Why is the FLP taking this back-flip stand now? That is the million dollar question exercising the minds of many in Fiji now.
The FLP’s “flip, flop and fly dance” is now a commodity of interest not only among the political parties, but more so among the regional and international corridors of power, that have a keen interest in returning Fiji to civilian democratic government quickly.
A closer look at the FLP’s latest innovation showed that the party has finally woken up to the fact that if the NCBBF’s recommendation is adopted the chances are that the new Parliament could consist of more independent members than those representing political parties.
In fact, the chances are that if the Proportional Representation arrangement of voting using an open party list is adopted, the FLP, as a party could lose out. It could even be relegated to political oblivion something they always labelled the rival National Federation Party (NFP) with.
What the party is worried about is that such arrangement will foster political instability with the creation of small groupings in parliament particularly if these small groupings are extremist elements.
That coming from the FLP is indeed a mouthful. The naivety of that stand is indeed mind-boggling.
The analogy here is that the FLP is worried that Parliament could be turned into a circus if these rogue elements get elected into Parliament. And if that is to be the case, then a fair portion of Fiji’s population will continue to be marginalised because policies endorsed in Parliament would be more biased against racial groupings that do not have equal representation in Parliament.
It is interesting to note here that the FLP has flipped again, flashing the race card by opposing the PR open party list electoral reform.
The party’s fear in opposing the NCBBF stand appears to be geared towards its long-term obsession of protecting the Indian community in particular. The party seems to have lost the concept it preaches openly of a non-racial country. The veil is getting thinner by the day.
I mean if the party was to remain true to its perceived concept of one country one people then it should not worry about who represents who in Parliament.
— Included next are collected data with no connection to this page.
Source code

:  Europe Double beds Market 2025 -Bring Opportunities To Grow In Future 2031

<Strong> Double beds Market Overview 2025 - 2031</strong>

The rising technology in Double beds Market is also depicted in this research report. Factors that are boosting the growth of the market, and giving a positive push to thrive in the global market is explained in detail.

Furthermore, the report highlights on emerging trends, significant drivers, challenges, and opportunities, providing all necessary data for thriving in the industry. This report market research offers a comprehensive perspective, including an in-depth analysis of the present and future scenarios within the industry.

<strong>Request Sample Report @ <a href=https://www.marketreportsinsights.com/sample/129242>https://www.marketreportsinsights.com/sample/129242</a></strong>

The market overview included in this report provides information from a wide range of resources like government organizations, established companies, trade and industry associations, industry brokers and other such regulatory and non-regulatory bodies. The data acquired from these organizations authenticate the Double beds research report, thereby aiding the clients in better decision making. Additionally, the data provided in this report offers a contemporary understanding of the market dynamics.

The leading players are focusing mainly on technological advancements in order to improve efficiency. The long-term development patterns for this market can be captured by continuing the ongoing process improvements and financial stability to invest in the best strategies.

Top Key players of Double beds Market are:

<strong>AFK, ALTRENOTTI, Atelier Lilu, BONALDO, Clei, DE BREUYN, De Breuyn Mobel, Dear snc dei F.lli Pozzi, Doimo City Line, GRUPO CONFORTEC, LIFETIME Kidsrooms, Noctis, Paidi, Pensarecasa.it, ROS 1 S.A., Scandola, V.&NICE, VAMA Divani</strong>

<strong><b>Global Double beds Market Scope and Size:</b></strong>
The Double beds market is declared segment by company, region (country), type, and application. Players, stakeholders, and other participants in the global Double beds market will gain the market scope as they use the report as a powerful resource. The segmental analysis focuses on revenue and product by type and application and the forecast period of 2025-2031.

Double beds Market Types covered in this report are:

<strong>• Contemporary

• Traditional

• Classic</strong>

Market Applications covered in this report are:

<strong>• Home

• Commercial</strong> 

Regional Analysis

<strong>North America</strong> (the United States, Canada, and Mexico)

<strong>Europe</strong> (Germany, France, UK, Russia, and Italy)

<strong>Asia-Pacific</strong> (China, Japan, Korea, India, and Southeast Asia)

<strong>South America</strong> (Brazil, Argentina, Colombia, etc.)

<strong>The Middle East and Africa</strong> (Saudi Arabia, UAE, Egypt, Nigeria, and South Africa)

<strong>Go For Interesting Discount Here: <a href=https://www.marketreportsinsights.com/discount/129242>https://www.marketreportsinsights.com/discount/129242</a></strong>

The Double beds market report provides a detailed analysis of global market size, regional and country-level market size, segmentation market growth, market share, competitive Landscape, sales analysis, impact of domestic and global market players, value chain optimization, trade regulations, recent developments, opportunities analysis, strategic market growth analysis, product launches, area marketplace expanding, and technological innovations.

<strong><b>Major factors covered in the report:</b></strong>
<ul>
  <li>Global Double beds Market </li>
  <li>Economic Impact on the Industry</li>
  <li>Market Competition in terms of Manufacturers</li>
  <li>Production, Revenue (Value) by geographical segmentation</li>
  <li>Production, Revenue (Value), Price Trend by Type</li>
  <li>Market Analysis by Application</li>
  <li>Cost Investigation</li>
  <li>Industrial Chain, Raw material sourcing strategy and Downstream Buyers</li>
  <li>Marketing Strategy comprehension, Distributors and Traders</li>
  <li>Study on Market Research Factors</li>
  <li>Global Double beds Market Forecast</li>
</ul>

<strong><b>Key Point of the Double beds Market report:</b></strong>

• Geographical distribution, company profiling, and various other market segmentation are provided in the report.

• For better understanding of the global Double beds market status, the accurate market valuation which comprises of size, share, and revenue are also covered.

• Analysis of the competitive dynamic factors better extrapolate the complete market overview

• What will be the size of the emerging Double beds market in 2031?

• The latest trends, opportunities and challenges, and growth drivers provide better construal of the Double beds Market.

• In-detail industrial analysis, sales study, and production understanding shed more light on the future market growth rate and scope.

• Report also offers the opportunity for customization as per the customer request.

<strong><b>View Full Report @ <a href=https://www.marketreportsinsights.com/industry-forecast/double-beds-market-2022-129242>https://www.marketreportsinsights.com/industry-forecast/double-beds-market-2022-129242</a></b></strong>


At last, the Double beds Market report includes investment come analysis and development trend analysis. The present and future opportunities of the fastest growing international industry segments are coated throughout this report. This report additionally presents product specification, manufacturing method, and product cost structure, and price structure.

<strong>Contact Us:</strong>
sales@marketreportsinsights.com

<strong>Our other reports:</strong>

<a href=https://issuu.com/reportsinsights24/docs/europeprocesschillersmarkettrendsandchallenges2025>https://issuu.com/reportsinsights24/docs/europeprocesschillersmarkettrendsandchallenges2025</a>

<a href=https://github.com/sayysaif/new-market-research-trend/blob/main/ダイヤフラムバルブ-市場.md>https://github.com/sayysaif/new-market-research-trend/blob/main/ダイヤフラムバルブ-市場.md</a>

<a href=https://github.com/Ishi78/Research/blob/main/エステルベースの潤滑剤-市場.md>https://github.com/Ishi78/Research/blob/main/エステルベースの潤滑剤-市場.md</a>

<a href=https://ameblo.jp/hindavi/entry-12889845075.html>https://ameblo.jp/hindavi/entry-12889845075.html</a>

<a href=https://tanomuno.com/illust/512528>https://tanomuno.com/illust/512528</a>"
After all no matter who controls Parliament, it is for all the people of Fiji irrespective of ethnicity, religion or creed.
Laws that are passed in Parliament are meant to benefit all the people of Fiji, isn’t it?
Any way, it is now obvious that in doing the arithmetic after the party’s demise from the NCBBF and the interim Government the FLP has finally seen the light.
It appears to have finally dawned on the party that no matter what voting system is adopted indigenous Fijians will continue to dominate Parliament simply because of their superior numbers.
The best alternative is to play ball and let the sleeping Parliament ghost sleep in peace minus his flip, flop and fly antics of course.